**DATASET ENTRIES**.
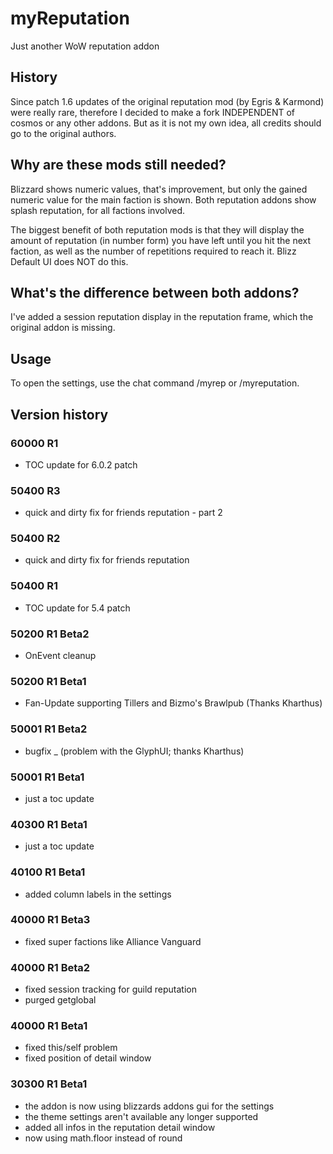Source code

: # myReputation
Just another WoW reputation addon

## History

Since patch 1.6 updates of the original reputation mod (by Egris &amp; Karmond) were really rare, therefore I decided to make a fork INDEPENDENT of cosmos or any other addons. But as it is not my own idea, all credits should go to the original authors.

## Why are these mods still needed?

Blizzard shows numeric values, that's improvement, but only the gained numeric value for the main faction is shown. Both reputation addons show splash reputation, for all factions involved.

The biggest benefit of both reputation mods is that they will display the amount of reputation (in number form) you have left until you hit the next faction, as well as the number of repetitions required to reach it. Blizz Default UI does NOT do this.

## What's the difference between both addons?

I've added a session reputation display in the reputation frame, which the original addon is missing.

## Usage

To open the settings, use the chat command /myrep or /myreputation.

## Version history

### 60000 R1
* TOC update for 6.0.2 patch

### 50400 R3
* quick and dirty fix for friends reputation - part 2

### 50400 R2
* quick and dirty fix for friends reputation

### 50400 R1
* TOC update for 5.4 patch

### 50200 R1 Beta2
* OnEvent cleanup

### 50200 R1 Beta1
* Fan-Update supporting Tillers and Bizmo's Brawlpub (Thanks Kharthus)

### 50001 R1 Beta2
* bugfix _ (problem with the GlyphUI; thanks Kharthus)

### 50001 R1 Beta1
* just a toc update

### 40300 R1 Beta1
* just a toc update

### 40100 R1 Beta1
* added column labels in the settings

### 40000 R1 Beta3
* fixed super factions like Alliance Vanguard

### 40000 R1 Beta2
* fixed session tracking for guild reputation
* purged getglobal

### 40000 R1 Beta1
* fixed this/self problem
* fixed position of detail window

### 30300 R1 Beta1
* the addon is now using blizzards addons gui for the settings
* the theme settings aren't available any longer supported
* added all infos in the reputation detail window
* now using math.floor instead of round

**WORK INSTRUCTIONS**.
Without any pictures, retype the records above exactly.

**SOLUTION TO THE EXERCISE**.
Source code

: # myReputation
Just another WoW reputation addon

## History

Since patch 1.6 updates of the original reputation mod (by Egris &amp; Karmond) were really rare, therefore I decided to make a fork INDEPENDENT of cosmos or any other addons. But as it is not my own idea, all credits should go to the original authors.

## Why are these mods still needed?

Blizzard shows numeric values, that's improvement, but only the gained numeric value for the main faction is shown. Both reputation addons show splash reputation, for all factions involved.

The biggest benefit of both reputation mods is that they will display the amount of reputation (in number form) you have left until you hit the next faction, as well as the number of repetitions required to reach it. Blizz Default UI does NOT do this.

## What's the difference between both addons?

I've added a session reputation display in the reputation frame, which the original addon is missing.

## Usage

To open the settings, use the chat command /myrep or /myreputation.

## Version history

### 60000 R1
* TOC update for 6.0.2 patch

### 50400 R3
* quick and dirty fix for friends reputation - part 2

### 50400 R2
* quick and dirty fix for friends reputation

### 50400 R1
* TOC update for 5.4 patch

### 50200 R1 Beta2
* OnEvent cleanup

### 50200 R1 Beta1
* Fan-Update supporting Tillers and Bizmo's Brawlpub (Thanks Kharthus)

### 50001 R1 Beta2
* bugfix _ (problem with the GlyphUI; thanks Kharthus)

### 50001 R1 Beta1
* just a toc update

### 40300 R1 Beta1
* just a toc update

### 40100 R1 Beta1
* added column labels in the settings

### 40000 R1 Beta3
* fixed super factions like Alliance Vanguard

### 40000 R1 Beta2
* fixed session tracking for guild reputation
* purged getglobal

### 40000 R1 Beta1
* fixed this/self problem
* fixed position of detail window

### 30300 R1 Beta1
* the addon is now using blizzards addons gui for the settings
* the theme settings aren't available any longer supported
* added all infos in the reputation detail window
* now using math.floor instead of round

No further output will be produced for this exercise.